Biker wissen, dass sie nicht unverwundbar sind

Zum 20. Mal hatten die Motorradfreunde Marburger Land am Samstag zu dem Motorradgottesdienst eingeladen. „In Hessen gibt es keinen ökumenischen Motorradgottesdienst der so alt ist, darauf sind wir besonders stolz“, betont Pressewart Günter Köller im Gespräch mit dieser Zeitung. „Als Motorradfahrer erfahren wir Gottes Schöpfung näher, man riecht mehr als Autofahrer, fühlt die Nässe und die Hitze, erlebt die Natur mit allen Sinnen und kann so nicht näher an der Schöpfung Gottes sein“, so Köller. Was aber nicht bedeute, dass sich die Biker mit dem Segen einen Freibrief holten, um dann den Asphalt brennen zu lassen. „Wie wissen, dass wir verwundbar sind und möchten uns das verinnerlichen“, betonte Köller.

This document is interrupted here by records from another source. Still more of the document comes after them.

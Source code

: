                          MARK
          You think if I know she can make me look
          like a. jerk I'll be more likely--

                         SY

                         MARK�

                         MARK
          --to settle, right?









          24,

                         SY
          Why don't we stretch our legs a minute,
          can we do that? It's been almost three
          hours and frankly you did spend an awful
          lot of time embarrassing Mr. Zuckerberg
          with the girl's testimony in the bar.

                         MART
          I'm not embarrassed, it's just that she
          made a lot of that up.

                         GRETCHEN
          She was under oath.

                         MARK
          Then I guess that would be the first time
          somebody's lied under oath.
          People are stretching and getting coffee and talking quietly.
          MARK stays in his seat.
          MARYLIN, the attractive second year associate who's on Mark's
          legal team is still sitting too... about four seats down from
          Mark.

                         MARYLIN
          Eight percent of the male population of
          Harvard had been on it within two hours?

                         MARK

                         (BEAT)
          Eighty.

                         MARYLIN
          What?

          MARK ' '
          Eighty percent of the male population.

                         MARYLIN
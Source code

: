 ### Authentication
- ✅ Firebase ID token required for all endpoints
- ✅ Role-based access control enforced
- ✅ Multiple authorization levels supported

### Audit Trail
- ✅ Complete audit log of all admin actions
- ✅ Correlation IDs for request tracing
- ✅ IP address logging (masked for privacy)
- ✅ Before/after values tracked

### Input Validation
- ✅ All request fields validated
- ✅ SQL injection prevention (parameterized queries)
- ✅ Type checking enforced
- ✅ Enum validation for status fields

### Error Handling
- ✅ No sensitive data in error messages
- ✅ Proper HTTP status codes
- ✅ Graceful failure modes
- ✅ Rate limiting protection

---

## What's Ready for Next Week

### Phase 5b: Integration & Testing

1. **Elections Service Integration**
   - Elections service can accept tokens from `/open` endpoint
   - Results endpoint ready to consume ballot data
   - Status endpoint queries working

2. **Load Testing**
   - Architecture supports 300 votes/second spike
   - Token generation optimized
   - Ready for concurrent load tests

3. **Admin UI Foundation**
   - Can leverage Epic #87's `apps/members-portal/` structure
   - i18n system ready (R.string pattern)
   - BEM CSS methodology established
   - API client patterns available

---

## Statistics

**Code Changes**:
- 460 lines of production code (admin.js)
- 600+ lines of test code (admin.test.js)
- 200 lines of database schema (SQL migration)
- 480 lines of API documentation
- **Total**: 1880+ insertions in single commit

Den Gottesdienst zelebrierten Pfarrerin Svenja Neumann und ihr katholischer Amtsbruder Diethelm Vogel gemeinsam. „Von Jahr zu Jahr sind es mehr Fahrer geworden, ich freue mich, dass die Kirche so voll ist“, erklärte Pfarrer Vogel. Der Pfarrer, selbst leidenschaftlicher Biker, segnete zum Abschluss Helme, Biker, Motorräder und Pilgermuscheln mit Weihwasser. In Kürze werden die gesegneten Pilgermuscheln sieben Mitglieder auf dem 8300 Kilometer langen Jakobsweg begleiten.

Svenja Neumann spürte in ihrer Predigt unter den Oberbegriffen Reise, Freiheit, Verwundbarkeit und Partnerschaft im Verkehr der Faszination des Motorradfahrens nach. Die Freiheit sei nicht alles, sondern zur Freiheit gehörte auch Verantwortung und dass man an diejenigen denke, die auch unterwegs seien, so Pfarrerin Neumann. Die Biker gedachten den verletzten und verstorbenen Verkehrsteilnehmern, baten um Kraft für deren Angehörige und um Schutz für eine glückliche, schöne Motorradsaison. „Wie klein haben wir angefangen und welch große Zahl sind wir heute“, erklärte Vereinspräsident Jürgen Wasserberg am Ende des Gottesdienstes.

Nach der Segnung der Motorräder durch Pfarrer Vogel machte sich lautstark der Motorradkorso, begleitet von der Zweiradstaffel des Polizeipräsidiums Mittelhessen, auf den 30 Kilometer langen Weg durch den Ostkreis.